# Flow Configuration
So far we've been using the default flow configuration. When using a Prefect Backend, each flow is configured with:
Storage: describes where the flow should be stored to and loaded from during execution. By default this uses Local storage, which stores your flow locally as a file on your machine.
Run Configuration: describes where and how a flow run should be executed. By default this is a UniversalRun, which works with any Agent.
Executor: describes where and how tasks in a flow run should be executed. By default this is a LocalExecutor, which executes tasks serially in a single thread.

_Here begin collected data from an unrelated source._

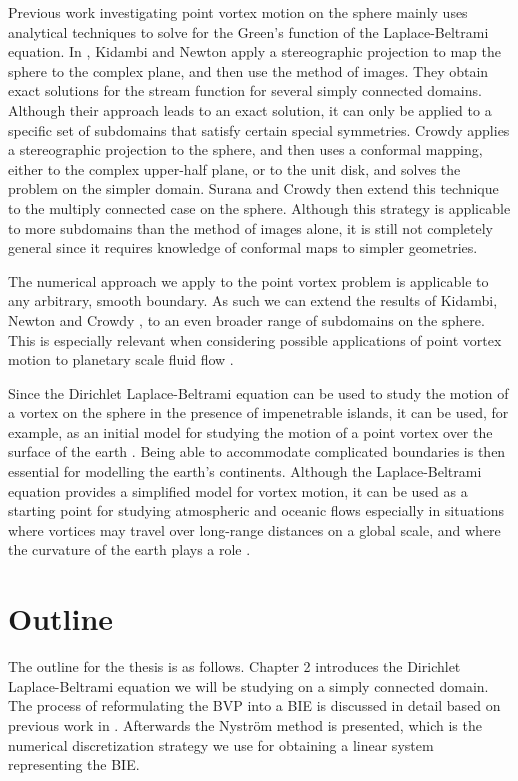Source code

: \documentclass{sfuthesis}
\begin{document}
Previous work investigating point vortex motion on the sphere mainly uses analytical techniques to solve for the Green's function of the Laplace-Beltrami equation. In \cite{Kid2000}, Kidambi and Newton apply a stereographic projection to map the sphere to the complex plane, and then use the method of images. They obtain exact solutions for the stream function for several simply connected domains. Although their approach leads to an exact solution, it can only be applied to a specific set of subdomains that satisfy certain special symmetries. Crowdy \cite{Crowdy2006} applies a stereographic projection to the sphere, and then uses a conformal mapping, either to the complex upper-half plane, or to the unit disk, and solves the problem on the simpler domain. Surana and Crowdy \cite{SurCrow2008} then extend this technique to the multiply connected case on the sphere. Although this strategy is applicable to more subdomains than the method of images alone, it is still not completely general since it requires knowledge of conformal maps to simpler geometries. 

The numerical approach we apply to the point vortex problem is applicable to any arbitrary, smooth boundary. As such we can extend the results of Kidambi, Newton and Crowdy \cite{Kid2000, Crowdy2006}, to an even broader range of subdomains on the sphere. This is especially relevant when considering possible applications of point vortex motion to planetary scale fluid flow \cite{Newt2001, Crowdy2006, Kid2000, Kid2000Stream}. 

Since the Dirichlet Laplace-Beltrami equation can be used to study the motion of a vortex on the sphere in the presence of impenetrable islands, it can be used, for example, as an initial model for studying the motion of a point vortex over the surface of the earth \cite{Newt2001}. Being able to accommodate complicated boundaries is then essential for modelling the earth's continents. Although the Laplace-Beltrami equation provides a simplified model for vortex motion, it can be used as a starting point for studying atmospheric and oceanic flows especially in situations where vortices may travel over long-range distances on a global scale, and where the curvature of the earth plays a role \cite{Newt2001,Crowdy2006, Kid2000, Kid2000Stream}. 

\section{Outline}
The outline for the thesis is as follows. Chapter 2 introduces the Dirichlet Laplace-Beltrami equation we will be studying on a simply connected domain. The process of reformulating the BVP into a BIE is discussed in detail based on previous work in \cite{KropNig2014}. Afterwards the Nystr\"{o}m method is presented, which is the numerical discretization strategy we use for obtaining a linear system representing the BIE. 
\end{document}

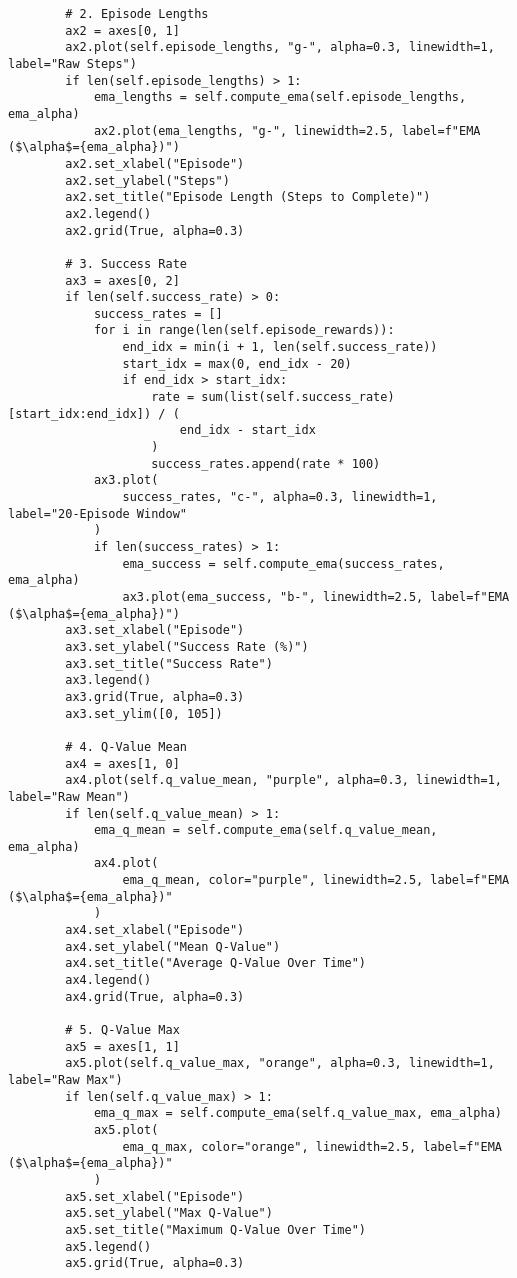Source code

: \begin{verbatim}
        # 2. Episode Lengths
        ax2 = axes[0, 1]
        ax2.plot(self.episode_lengths, "g-", alpha=0.3, linewidth=1, label="Raw Steps")
        if len(self.episode_lengths) > 1:
            ema_lengths = self.compute_ema(self.episode_lengths, ema_alpha)
            ax2.plot(ema_lengths, "g-", linewidth=2.5, label=f"EMA ($\alpha$={ema_alpha})")
        ax2.set_xlabel("Episode")
        ax2.set_ylabel("Steps")
        ax2.set_title("Episode Length (Steps to Complete)")
        ax2.legend()
        ax2.grid(True, alpha=0.3)

        # 3. Success Rate
        ax3 = axes[0, 2]
        if len(self.success_rate) > 0:
            success_rates = []
            for i in range(len(self.episode_rewards)):
                end_idx = min(i + 1, len(self.success_rate))
                start_idx = max(0, end_idx - 20)
                if end_idx > start_idx:
                    rate = sum(list(self.success_rate)[start_idx:end_idx]) / (
                        end_idx - start_idx
                    )
                    success_rates.append(rate * 100)
            ax3.plot(
                success_rates, "c-", alpha=0.3, linewidth=1, label="20-Episode Window"
            )
            if len(success_rates) > 1:
                ema_success = self.compute_ema(success_rates, ema_alpha)
                ax3.plot(ema_success, "b-", linewidth=2.5, label=f"EMA ($\alpha$={ema_alpha})")
        ax3.set_xlabel("Episode")
        ax3.set_ylabel("Success Rate (%)")
        ax3.set_title("Success Rate")
        ax3.legend()
        ax3.grid(True, alpha=0.3)
        ax3.set_ylim([0, 105])

        # 4. Q-Value Mean
        ax4 = axes[1, 0]
        ax4.plot(self.q_value_mean, "purple", alpha=0.3, linewidth=1, label="Raw Mean")
        if len(self.q_value_mean) > 1:
            ema_q_mean = self.compute_ema(self.q_value_mean, ema_alpha)
            ax4.plot(
                ema_q_mean, color="purple", linewidth=2.5, label=f"EMA ($\alpha$={ema_alpha})"
            )
        ax4.set_xlabel("Episode")
        ax4.set_ylabel("Mean Q-Value")
        ax4.set_title("Average Q-Value Over Time")
        ax4.legend()
        ax4.grid(True, alpha=0.3)

        # 5. Q-Value Max
        ax5 = axes[1, 1]
        ax5.plot(self.q_value_max, "orange", alpha=0.3, linewidth=1, label="Raw Max")
        if len(self.q_value_max) > 1:
            ema_q_max = self.compute_ema(self.q_value_max, ema_alpha)
            ax5.plot(
                ema_q_max, color="orange", linewidth=2.5, label=f"EMA ($\alpha$={ema_alpha})"
            )
        ax5.set_xlabel("Episode")
        ax5.set_ylabel("Max Q-Value")
        ax5.set_title("Maximum Q-Value Over Time")
        ax5.legend()
        ax5.grid(True, alpha=0.3)


\end{verbatim}
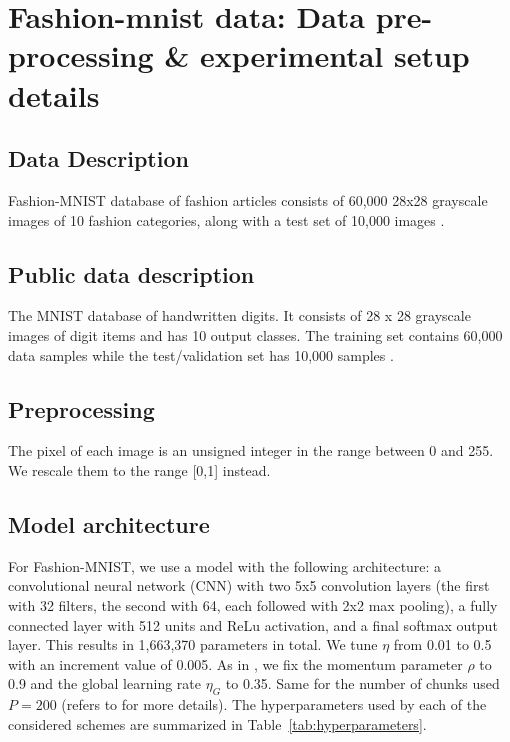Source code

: \documentclass[accepted]{uai2021} %
\begin{document}
\section{Fashion-mnist data: Data pre-processing \& experimental setup details}
\subsection{Data Description}
\label{sec:fashion_mnist_desc}
Fashion-MNIST database of fashion articles consists of 60,000 28x28 grayscale images of 10 fashion categories, along with a test set of 10,000 images \cite{Fashion-MNIST} \cite{KERAS_datasets}.

\subsection{Public data description}
\label{sec:mnist_desc}
The MNIST database of handwritten digits. It consists of 28 x 28 grayscale images of digit items and has 10 output classes. The training set contains 60,000 data samples while the test/validation set has 10,000 samples \cite{MNIST} \cite{KERAS_datasets}.


\subsection{Preprocessing}
The pixel of each image is an unsigned integer in the range between 0 and 255. We rescale them to the range [0,1] instead. \medskip

\subsection{Model architecture}
For Fashion-MNIST, we use a model \cite{FedAVG,our_cs} with the following architecture: a convolutional neural network (CNN) with two 5x5 convolution layers (the first with 32 filters, the second with 64, each followed with 2x2 max pooling), a fully connected layer with 512 units and ReLu activation, and a final softmax output layer. This results in 1,663,370 parameters in total. We tune $\eta$ from 0.01 to 0.5 with an increment value of 0.005. As in \cite{our_cs}, we fix the momentum parameter $\rho$ to 0.9 and the global learning rate $\eta_{G}$ to 0.35. Same for the number of chunks used $P =200$ (refers to \cite{our_cs} for more details).  The hyperparameters used by each of the considered schemes are summarized in Table~\ref{tab:hyperparameters}.
\end{document}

To demonstrate these, we'll add two more requirements to our hello-flow
:
- The greeting used should be provided by an environment variable
GREETING
- We need to be able to greet lots of people in parallel
# Configure Environment Variables
We'll handle the environment variable requirement first. Environment variables in a flow run can be configured in several places. Two common locations:
On the agent, by passing
--env KEY=VALUE
when starting the agent. All flows run by the agent will then have that environment variable set.On the flow, through the flow's RunConfig. All runs of the flow will then have that environment variable set.
Here we'll use a LocalRun, since we're running a local agent.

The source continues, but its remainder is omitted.